**Work instruction:** Repeat each record that follows, keeping it identical.

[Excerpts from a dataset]
·····

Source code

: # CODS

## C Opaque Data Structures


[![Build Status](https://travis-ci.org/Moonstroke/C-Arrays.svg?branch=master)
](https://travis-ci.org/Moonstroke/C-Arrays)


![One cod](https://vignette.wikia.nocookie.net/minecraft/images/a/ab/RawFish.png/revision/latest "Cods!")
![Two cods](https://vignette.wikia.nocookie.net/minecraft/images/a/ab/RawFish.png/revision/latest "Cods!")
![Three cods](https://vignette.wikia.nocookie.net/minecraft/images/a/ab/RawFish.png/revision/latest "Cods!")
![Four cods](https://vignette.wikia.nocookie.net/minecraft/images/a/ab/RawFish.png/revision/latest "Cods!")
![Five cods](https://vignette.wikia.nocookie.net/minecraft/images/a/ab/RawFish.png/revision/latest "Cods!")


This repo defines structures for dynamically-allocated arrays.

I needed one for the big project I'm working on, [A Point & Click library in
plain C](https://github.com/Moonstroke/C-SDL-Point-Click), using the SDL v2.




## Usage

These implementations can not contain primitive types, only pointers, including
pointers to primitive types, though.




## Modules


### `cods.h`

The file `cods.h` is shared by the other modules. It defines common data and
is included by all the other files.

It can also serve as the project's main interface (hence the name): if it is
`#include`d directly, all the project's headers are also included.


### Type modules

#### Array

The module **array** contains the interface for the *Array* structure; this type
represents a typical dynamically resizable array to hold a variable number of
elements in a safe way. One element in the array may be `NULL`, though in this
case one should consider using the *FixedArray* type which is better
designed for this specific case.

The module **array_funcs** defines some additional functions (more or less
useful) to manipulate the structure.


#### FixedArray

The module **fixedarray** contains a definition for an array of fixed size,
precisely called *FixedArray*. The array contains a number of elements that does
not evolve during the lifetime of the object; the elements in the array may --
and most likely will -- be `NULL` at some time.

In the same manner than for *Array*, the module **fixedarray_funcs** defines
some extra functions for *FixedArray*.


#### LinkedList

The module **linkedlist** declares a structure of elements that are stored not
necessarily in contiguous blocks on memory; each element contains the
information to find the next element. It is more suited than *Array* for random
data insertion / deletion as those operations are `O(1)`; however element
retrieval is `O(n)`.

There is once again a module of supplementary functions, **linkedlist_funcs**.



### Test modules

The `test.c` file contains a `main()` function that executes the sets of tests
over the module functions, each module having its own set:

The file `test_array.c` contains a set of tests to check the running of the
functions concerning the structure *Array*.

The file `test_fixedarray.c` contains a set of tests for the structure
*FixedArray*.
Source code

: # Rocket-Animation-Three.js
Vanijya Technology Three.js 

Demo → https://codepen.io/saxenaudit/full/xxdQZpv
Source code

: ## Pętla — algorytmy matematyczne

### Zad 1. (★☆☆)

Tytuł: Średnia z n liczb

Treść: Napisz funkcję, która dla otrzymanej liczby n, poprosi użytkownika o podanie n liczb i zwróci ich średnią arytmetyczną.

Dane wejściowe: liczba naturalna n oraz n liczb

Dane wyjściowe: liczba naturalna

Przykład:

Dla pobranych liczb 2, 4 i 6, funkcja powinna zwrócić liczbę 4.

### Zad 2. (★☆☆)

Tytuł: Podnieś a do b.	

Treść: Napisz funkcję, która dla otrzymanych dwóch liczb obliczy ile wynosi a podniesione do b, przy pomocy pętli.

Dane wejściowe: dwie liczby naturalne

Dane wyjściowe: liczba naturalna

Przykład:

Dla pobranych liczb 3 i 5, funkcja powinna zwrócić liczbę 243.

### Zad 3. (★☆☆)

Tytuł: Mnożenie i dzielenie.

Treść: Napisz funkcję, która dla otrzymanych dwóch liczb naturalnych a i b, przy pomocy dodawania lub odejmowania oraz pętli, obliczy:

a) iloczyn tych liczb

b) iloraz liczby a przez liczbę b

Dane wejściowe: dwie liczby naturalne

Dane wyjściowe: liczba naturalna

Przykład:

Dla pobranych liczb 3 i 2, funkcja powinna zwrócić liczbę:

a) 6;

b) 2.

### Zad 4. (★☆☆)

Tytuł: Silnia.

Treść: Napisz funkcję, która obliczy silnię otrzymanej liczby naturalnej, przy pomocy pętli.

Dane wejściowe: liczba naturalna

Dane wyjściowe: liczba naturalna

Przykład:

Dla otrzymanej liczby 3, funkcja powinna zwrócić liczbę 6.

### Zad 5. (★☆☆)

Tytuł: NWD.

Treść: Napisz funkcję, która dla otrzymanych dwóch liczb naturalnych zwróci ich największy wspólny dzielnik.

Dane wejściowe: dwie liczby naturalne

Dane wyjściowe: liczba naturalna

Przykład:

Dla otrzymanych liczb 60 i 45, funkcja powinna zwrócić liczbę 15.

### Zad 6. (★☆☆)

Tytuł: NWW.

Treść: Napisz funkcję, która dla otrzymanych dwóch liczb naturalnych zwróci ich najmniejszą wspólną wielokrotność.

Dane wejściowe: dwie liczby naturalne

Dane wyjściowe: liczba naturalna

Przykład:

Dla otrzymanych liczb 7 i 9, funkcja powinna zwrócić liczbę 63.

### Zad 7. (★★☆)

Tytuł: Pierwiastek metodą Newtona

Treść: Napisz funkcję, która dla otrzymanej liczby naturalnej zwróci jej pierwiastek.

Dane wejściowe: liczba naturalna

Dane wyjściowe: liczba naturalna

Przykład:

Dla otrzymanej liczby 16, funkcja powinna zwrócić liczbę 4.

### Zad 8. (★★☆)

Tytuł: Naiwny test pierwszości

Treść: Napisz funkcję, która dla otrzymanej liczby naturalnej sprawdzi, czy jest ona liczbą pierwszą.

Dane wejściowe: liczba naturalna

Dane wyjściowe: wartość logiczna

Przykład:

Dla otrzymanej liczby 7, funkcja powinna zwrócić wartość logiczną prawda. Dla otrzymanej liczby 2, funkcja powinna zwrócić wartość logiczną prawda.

·····

**Completed task:**
Source code

: # CODS

## C Opaque Data Structures


[![Build Status](https://travis-ci.org/Moonstroke/C-Arrays.svg?branch=master)
](https://travis-ci.org/Moonstroke/C-Arrays)


![One cod](https://vignette.wikia.nocookie.net/minecraft/images/a/ab/RawFish.png/revision/latest "Cods!")
![Two cods](https://vignette.wikia.nocookie.net/minecraft/images/a/ab/RawFish.png/revision/latest "Cods!")
![Three cods](https://vignette.wikia.nocookie.net/minecraft/images/a/ab/RawFish.png/revision/latest "Cods!")
![Four cods](https://vignette.wikia.nocookie.net/minecraft/images/a/ab/RawFish.png/revision/latest "Cods!")
![Five cods](https://vignette.wikia.nocookie.net/minecraft/images/a/ab/RawFish.png/revision/latest "Cods!")


This repo defines structures for dynamically-allocated arrays.

I needed one for the big project I'm working on, [A Point & Click library in
plain C](https://github.com/Moonstroke/C-SDL-Point-Click), using the SDL v2.




## Usage

These implementations can not contain primitive types, only pointers, including
pointers to primitive types, though.




## Modules


### `cods.h`

The file `cods.h` is shared by the other modules. It defines common data and
is included by all the other files.

It can also serve as the project's main interface (hence the name): if it is
`#include`d directly, all the project's headers are also included.


### Type modules

#### Array

The module **array** contains the interface for the *Array* structure; this type
represents a typical dynamically resizable array to hold a variable number of
elements in a safe way. One element in the array may be `NULL`, though in this
case one should consider using the *FixedArray* type which is better
designed for this specific case.

The module **array_funcs** defines some additional functions (more or less
useful) to manipulate the structure.


#### FixedArray

The module **fixedarray** contains a definition for an array of fixed size,
precisely called *FixedArray*. The array contains a number of elements that does
not evolve during the lifetime of the object; the elements in the array may --
and most likely will -- be `NULL` at some time.

In the same manner than for *Array*, the module **fixedarray_funcs** defines
some extra functions for *FixedArray*.


#### LinkedList

The module **linkedlist** declares a structure of elements that are stored not
necessarily in contiguous blocks on memory; each element contains the
information to find the next element. It is more suited than *Array* for random
data insertion / deletion as those operations are `O(1)`; however element
retrieval is `O(n)`.

There is once again a module of supplementary functions, **linkedlist_funcs**.



### Test modules

The `test.c` file contains a `main()` function that executes the sets of tests
over the module functions, each module having its own set:

The file `test_array.c` contains a set of tests to check the running of the
functions concerning the structure *Array*.

The file `test_fixedarray.c` contains a set of tests for the structure
*FixedArray*.
Source code

: # Rocket-Animation-Three.js
Vanijya Technology Three.js 

Demo → https://codepen.io/saxenaudit/full/xxdQZpv
Source code

: ## Pętla — algorytmy matematyczne

### Zad 1. (★☆☆)

Tytuł: Średnia z n liczb

Treść: Napisz funkcję, która dla otrzymanej liczby n, poprosi użytkownika o podanie n liczb i zwróci ich średnią arytmetyczną.

Dane wejściowe: liczba naturalna n oraz n liczb

Dane wyjściowe: liczba naturalna

Przykład:

Dla pobranych liczb 2, 4 i 6, funkcja powinna zwrócić liczbę 4.

### Zad 2. (★☆☆)

Tytuł: Podnieś a do b.	

Treść: Napisz funkcję, która dla otrzymanych dwóch liczb obliczy ile wynosi a podniesione do b, przy pomocy pętli.

Dane wejściowe: dwie liczby naturalne

Dane wyjściowe: liczba naturalna

Przykład:

Dla pobranych liczb 3 i 5, funkcja powinna zwrócić liczbę 243.

### Zad 3. (★☆☆)

Tytuł: Mnożenie i dzielenie.

Treść: Napisz funkcję, która dla otrzymanych dwóch liczb naturalnych a i b, przy pomocy dodawania lub odejmowania oraz pętli, obliczy:

a) iloczyn tych liczb

b) iloraz liczby a przez liczbę b

Dane wejściowe: dwie liczby naturalne

Dane wyjściowe: liczba naturalna

Przykład:

Dla pobranych liczb 3 i 2, funkcja powinna zwrócić liczbę:

a) 6;

b) 2.

### Zad 4. (★☆☆)

Tytuł: Silnia.

Treść: Napisz funkcję, która obliczy silnię otrzymanej liczby naturalnej, przy pomocy pętli.

Dane wejściowe: liczba naturalna

Dane wyjściowe: liczba naturalna

Przykład:

Dla otrzymanej liczby 3, funkcja powinna zwrócić liczbę 6.

### Zad 5. (★☆☆)

Tytuł: NWD.

Treść: Napisz funkcję, która dla otrzymanych dwóch liczb naturalnych zwróci ich największy wspólny dzielnik.

Dane wejściowe: dwie liczby naturalne

Dane wyjściowe: liczba naturalna

Przykład:

Dla otrzymanych liczb 60 i 45, funkcja powinna zwrócić liczbę 15.

### Zad 6. (★☆☆)

Tytuł: NWW.

Treść: Napisz funkcję, która dla otrzymanych dwóch liczb naturalnych zwróci ich najmniejszą wspólną wielokrotność.

Dane wejściowe: dwie liczby naturalne

Dane wyjściowe: liczba naturalna

Przykład:

Dla otrzymanych liczb 7 i 9, funkcja powinna zwrócić liczbę 63.

### Zad 7. (★★☆)

Tytuł: Pierwiastek metodą Newtona

Treść: Napisz funkcję, która dla otrzymanej liczby naturalnej zwróci jej pierwiastek.

Dane wejściowe: liczba naturalna

Dane wyjściowe: liczba naturalna

Przykład:

Dla otrzymanej liczby 16, funkcja powinna zwrócić liczbę 4.

### Zad 8. (★★☆)

Tytuł: Naiwny test pierwszości

Treść: Napisz funkcję, która dla otrzymanej liczby naturalnej sprawdzi, czy jest ona liczbą pierwszą.

Dane wejściowe: liczba naturalna

Dane wyjściowe: wartość logiczna

Przykład:

Dla otrzymanej liczby 7, funkcja powinna zwrócić wartość logiczną prawda. Dla otrzymanej liczby 2, funkcja powinna zwrócić wartość logiczną prawda.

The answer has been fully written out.